Ivy Troutman (September 23, 1884 – January 12, 1979) was an American supporting actress active during the first half of the twentieth century. She acted in at least twenty-one Broadway productions between 1902 and 1945, appearing in such long-running plays as A Pair of Sixes, Baby Mine and The Late George Apley. In the 1920s Troutman, with her husband, portrait painter Waldo Peirce, joined the colony of American expatriates in Paris that included Gertrude Stein, F. Scott Fitzgerald, Zelda Fitzgerald and Ernest Hemingway.

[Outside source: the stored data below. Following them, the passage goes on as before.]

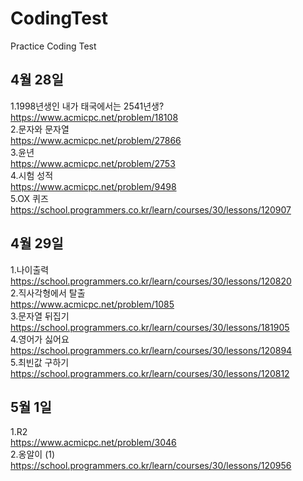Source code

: # CodingTest

Practice Coding Test

## 4월 28일 
1.1998년생인 내가 태국에서는 2541년생? <br/>
https://www.acmicpc.net/problem/18108 <br/>
2.문자와 문자열 <br/>
https://www.acmicpc.net/problem/27866 <br/>
3.윤년 <br/>
https://www.acmicpc.net/problem/2753 <br/>
4.시험 성적 <br/>
https://www.acmicpc.net/problem/9498 <br/>
5.OX 퀴즈 <br/>
https://school.programmers.co.kr/learn/courses/30/lessons/120907 <br/>

## 4월 29일 
1.나이출력 <br/>
https://school.programmers.co.kr/learn/courses/30/lessons/120820 <br/>
2.직사각형에서 탈출 <br/>
https://www.acmicpc.net/problem/1085 <br/>
3.문자열 뒤집기 <br/>
https://school.programmers.co.kr/learn/courses/30/lessons/181905 <br/>
4.영어가 싫어요 <br/>
https://school.programmers.co.kr/learn/courses/30/lessons/120894 <br/>
5.최빈값 구하기 <br/>
https://school.programmers.co.kr/learn/courses/30/lessons/120812 <br/>

## 5월 1일 
1.R2 <br/>
https://www.acmicpc.net/problem/3046 <br/>
2.옹알이 (1) <br/>
https://school.programmers.co.kr/learn/courses/30/lessons/120956 <br/>




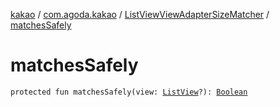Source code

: [kakao](../../index.md) / [com.agoda.kakao](../index.md) / [ListViewViewAdapterSizeMatcher](index.md) / [matchesSafely](./matches-safely.md)

# matchesSafely

`protected fun matchesSafely(view: `[`ListView`](https://developer.android.com/reference/android/widget/ListView.html)`?): `[`Boolean`](https://kotlinlang.org/api/latest/jvm/stdlib/kotlin/-boolean/index.html)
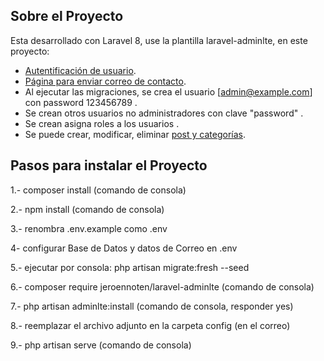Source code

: 
## Sobre el Proyecto

Esta desarrollado con Laravel 8, use la plantilla laravel-adminlte, en este proyecto:



- [Autentificación de usuario]().
- [Página para enviar correo de contacto]().
- Al ejecutar las migraciones, se crea el usuario [admin@example.com] con password 123456789 .
- Se crean otros usuarios no administradores con clave "password" []().
- Se crean asigna roles a los usuarios []().
- Se puede crear, modificar, eliminar [post y categorías]().

## Pasos para instalar el Proyecto

1.- composer install  (comando de consola)

2.- npm install (comando de consola)

3.- renombra .env.example como .env

4- configurar Base de Datos y datos de Correo en .env

5.- ejecutar por consola:   php artisan migrate:fresh --seed

6.- composer require jeroennoten/laravel-adminlte (comando de consola)

7.- php artisan adminlte:install    (comando de consola, responder yes)

8.- reemplazar el archivo adjunto en la carpeta config (en el correo)

9.- php artisan serve (comando de consola)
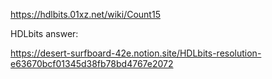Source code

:
https://hdlbits.01xz.net/wiki/Count15

HDLbits answer:

https://desert-surfboard-42e.notion.site/HDLbits-resolution-e63670bcf01345d38fb78bd4767e2072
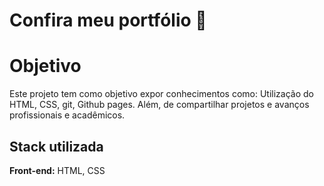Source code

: 
# Confira meu portfólio 💫


# Objetivo

Este projeto tem como objetivo expor conhecimentos como: Utilização do HTML, CSS, git, Github pages. Além, de compartilhar projetos e avanços profissionais e acadêmicos.

## Stack utilizada

**Front-end:** HTML, CSS



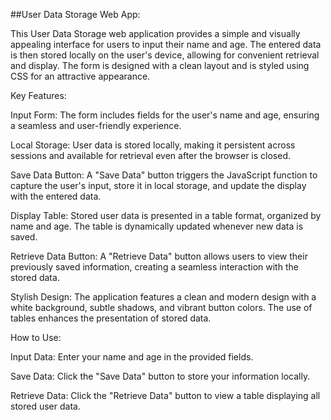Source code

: ##User Data Storage Web App:

This User Data Storage web application provides a simple and visually appealing interface for users to input their name and age. The entered data is then stored locally on the user's device, allowing for convenient retrieval and display. The form is designed with a clean layout and is styled using CSS for an attractive appearance.

Key Features:

Input Form: The form includes fields for the user's name and age, ensuring a seamless and user-friendly experience.

Local Storage: User data is stored locally, making it persistent across sessions and available for retrieval even after the browser is closed.

Save Data Button: A "Save Data" button triggers the JavaScript function to capture the user's input, store it in local storage, and update the display with the entered data.

Display Table: Stored user data is presented in a table format, organized by name and age. The table is dynamically updated whenever new data is saved.

Retrieve Data Button: A "Retrieve Data" button allows users to view their previously saved information, creating a seamless interaction with the stored data.

Stylish Design: The application features a clean and modern design with a white background, subtle shadows, and vibrant button colors. The use of tables enhances the presentation of stored data.

How to Use:

Input Data: Enter your name and age in the provided fields.

Save Data: Click the "Save Data" button to store your information locally.

Retrieve Data: Click the "Retrieve Data" button to view a table displaying all stored user data.
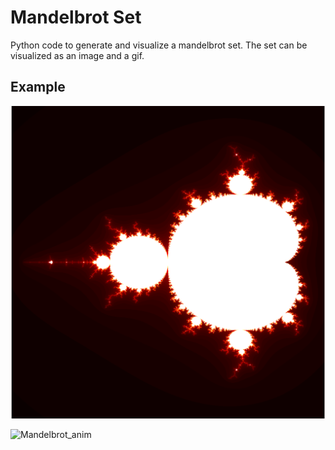 # Mandelbrot Set
Python code to generate and visualize a mandelbrot set. The set can be visualized as an image and a gif. 
## Example
![Mandelbrot](./Mandelbrot.png)

![Mandelbrot_anim](./Mandelbrot.gif)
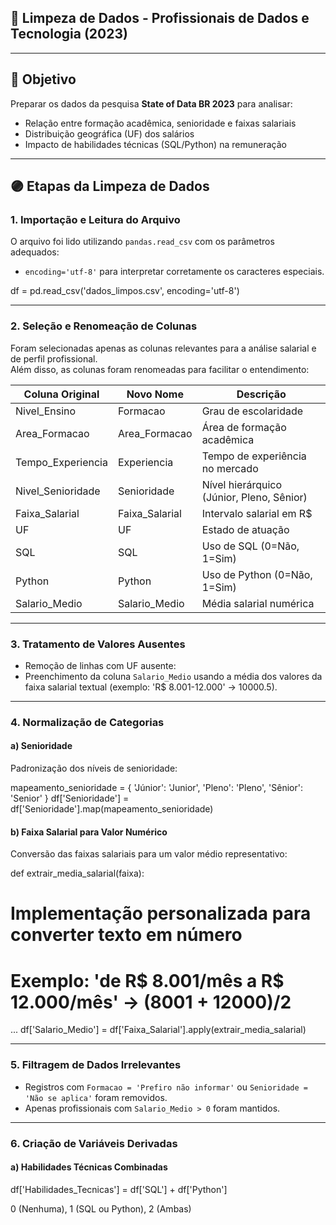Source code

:## 🧹 **Limpeza de Dados - Profissionais de Dados e Tecnologia (2023)**

---

## 📄 Objetivo

Preparar os dados da pesquisa **State of Data BR 2023** para analisar:

- Relação entre formação acadêmica, senioridade e faixas salariais
- Distribuição geográfica (UF) dos salários
- Impacto de habilidades técnicas (SQL/Python) na remuneração

---

## 🟣 Etapas da Limpeza de Dados

### 1. Importação e Leitura do Arquivo

O arquivo foi lido utilizando `pandas.read_csv` com os parâmetros adequados:

- `encoding='utf-8'` para interpretar corretamente os caracteres especiais.

df = pd.read_csv('dados_limpos.csv', encoding='utf-8')


---

### 2. Seleção e Renomeação de Colunas

Foram selecionadas apenas as colunas relevantes para a análise salarial e de perfil profissional.  
Além disso, as colunas foram renomeadas para facilitar o entendimento:

| Coluna Original      | Novo Nome               | Descrição                                      |
|----------------------|-------------------------|------------------------------------------------|
| Nivel_Ensino         | Formacao                | Grau de escolaridade                           |
| Area_Formacao        | Area_Formacao           | Área de formação acadêmica                     |
| Tempo_Experiencia    | Experiencia             | Tempo de experiência no mercado                |
| Nivel_Senioridade    | Senioridade             | Nível hierárquico (Júnior, Pleno, Sênior)      |
| Faixa_Salarial       | Faixa_Salarial          | Intervalo salarial em R$                       |
| UF                   | UF                      | Estado de atuação                              |
| SQL                  | SQL                     | Uso de SQL (0=Não, 1=Sim)                      |
| Python               | Python                  | Uso de Python (0=Não, 1=Sim)                   |
| Salario_Medio        | Salario_Medio           | Média salarial numérica                        |

---

### 3. Tratamento de Valores Ausentes

- Remoção de linhas com UF ausente:
- Preenchimento da coluna `Salario_Medio` usando a média dos valores da faixa salarial textual (exemplo: 'R$ 8.001-12.000' → 10000.5).

---

### 4. Normalização de Categorias

#### a) Senioridade

Padronização dos níveis de senioridade:

mapeamento_senioridade = {
'Júnior': 'Junior',
'Pleno': 'Pleno',
'Sênior': 'Senior'
}
df['Senioridade'] = df['Senioridade'].map(mapeamento_senioridade)


#### b) Faixa Salarial para Valor Numérico

Conversão das faixas salariais para um valor médio representativo:

def extrair_media_salarial(faixa):
# Implementação personalizada para converter texto em número
# Exemplo: 'de R$ 8.001/mês a R$ 12.000/mês' -> (8001 + 12000)/2
...
df['Salario_Medio'] = df['Faixa_Salarial'].apply(extrair_media_salarial)


---

### 5. Filtragem de Dados Irrelevantes

- Registros com `Formacao = 'Prefiro não informar'` ou `Senioridade = 'Não se aplica'` foram removidos.
- Apenas profissionais com `Salario_Medio > 0` foram mantidos.

---

### 6. Criação de Variáveis Derivadas

#### a) Habilidades Técnicas Combinadas
df['Habilidades_Tecnicas'] = df['SQL'] + df['Python']

0 (Nenhuma), 1 (SQL ou Python), 2 (Ambas)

Ivy Troutman was born in Long Branch, New Jersey, the middle of three daughters raised by John J. Troutman and Lyda H. West. Her father, a native of New York, was a carpenter by trade. Her mother, who was born in New Jersey, died at the age of thirty-three just a few days past Troutman’s ninth birthday. Troutman attended Saint Mary's School in Raleigh, North Carolina, where the family had relocated at some point in her youth and, after their return to Long Branch, Chattle High School.

Troutman made her professional stage debt at Wallack's Theatre on April 14, 1902, playing a minor rôle in the Leo Ditrichstein drama, The Last Appeal. Later that year and into the next she toured with E. H. Sothern as Isabel in If I Were King, a historical drama by Justin Huntly McCarthy. At the Herald Square Theatre in March 1903,Troutman played Annie Bellamy to the Peg Woffington of Grace George in Frances Aymar Mathews’s biographical drama, Pretty Peggy.